Slavery in the Trucial States

Slave market 1907
The Pearl Fishery in the Persian Gulf - The Graphic 1881. At the time, the pearl industry was dominated by African slave labor.
Pearl divers in the Persian Gulf. At the time, the pearl industry was dominated by slave labor.
Oil field 1932. The British Foreign Office unsuccessfully asked the Iraq Petroleum Company not to use slave labor in the Gulf.

Chattel slavery existed in the Trucial States (1892–1971), which later formed the United Arab Emirates. The Trucial States consisted of the Sheikdoms Dubai, Abu Dhabi, Sharjah, Ajman, Umm Al Quwain, Fujairah, and Ras Al Khaimah. The region was mainly supplied with enslaved people from the Indian Ocean slave trade, but humans were also trafficked to the area from Hejaz, Oman and Persia. Slaves were used in the famous pearl fish industry and later in the oil industry, as well as sex slaves and domestic servants. Many members of the Afro-Arabian minority are descendants of the former slaves.

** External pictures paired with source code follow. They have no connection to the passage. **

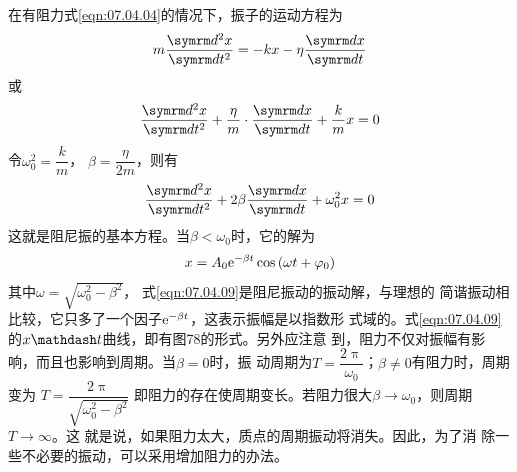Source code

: 在有阻力\lhbrak 式\eqref{eqn:07.04.04}\rhbrak 的情况下，振子的运动方程为
\begin{equation*}
  m \frac { \dif ^ { 2 } x } { \dif t ^ { 2 } } = - k x - \eta \frac { \dif x } { \dif t }
\end{equation*}
或
\begin{equation*}
  \frac { \dif ^ { 2 } x } { \dif t ^ { 2 } } + \frac { \eta } { m } \cdot \frac { \dif x } { \dif t } + \frac { k } { m } x = 0
\end{equation*}
令$ \omega _ 0 ^ { 2 } = \dfrac { k } { m } $， $ \beta = \dfrac { \eta } { 2 m } $，则有
\begin{equation}\label{eqn:07.04.08}
  \frac { \dif ^ { 2 } x } { \dif t ^ { 2 } } + 2 \beta \frac { \dif x } { \dif t } + \omega _ { 0 } ^ { 2 } x = 0
\end{equation}
这就是阻尼振的基本方程。当$ \beta < \omega _ { 0 } $时，它的解为
\begin{equation}\label{eqn:07.04.09}
  x = A _ { 0 } \mathrm e ^ { - \beta t } \cos \left( \omega t + \varphi _ { 0 } \right)
\end{equation}
其中$\omega = \sqrt { \omega _ 0 ^ { 2 } - \beta ^ { 2 } } $， 式\eqref{eqn:07.04.09}是阻尼振动的振动解，与理想的
简谐振动相比较，它只多了一个因子$ \mathrm e ^ { - \beta t } $，这表示振幅是以指数形
式域的。式\eqref{eqn:07.04.09}的$ x \mathdash t $曲线，即有图78的形式。另外应注意
到，阻力不仅对振幅有影响，而且也影响到周期。当$ \beta = 0 $时，振
动周期为$ T = \dfrac { 2 \uppi } { \omega _ { 0 } } $；$ \beta \ne 0 $有阻力时，周期变为
$ T = \dfrac { 2 \uppi } { \sqrt { \omega _ { 0 } ^ { 2 } - \beta ^ { 2 } } } $
即阻力的存在使周期变长。若阻力很大$ \beta \to \omega _ { 0 } $，则周期$ T \to \infty $。这
就是说，如果阻力太大，质点的周期振动将消失。因此，为了消
除一些不必要的振动，可以采用增加阻力的办法。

The year that the Trucial States officially abolished slavery is unclear. Some say that bondage was officially outlawed in 1963, when the Trucial rulers signed an agreement decreeing the abolition of slavery. Others say that it was in 1971, when the Trucial States joined the UN as the United Arab Emirates and accepted the UN's Conventions against slavery. However, the legislation around slavery remained unclear because the 1963 decree was never actually issued, and the UN law of 1971 was not obligatory.[1] Slavery of people from Africa and East Asia was succeeded by the modern Kafala system of poor workers from the same region were slaves had previously been imported.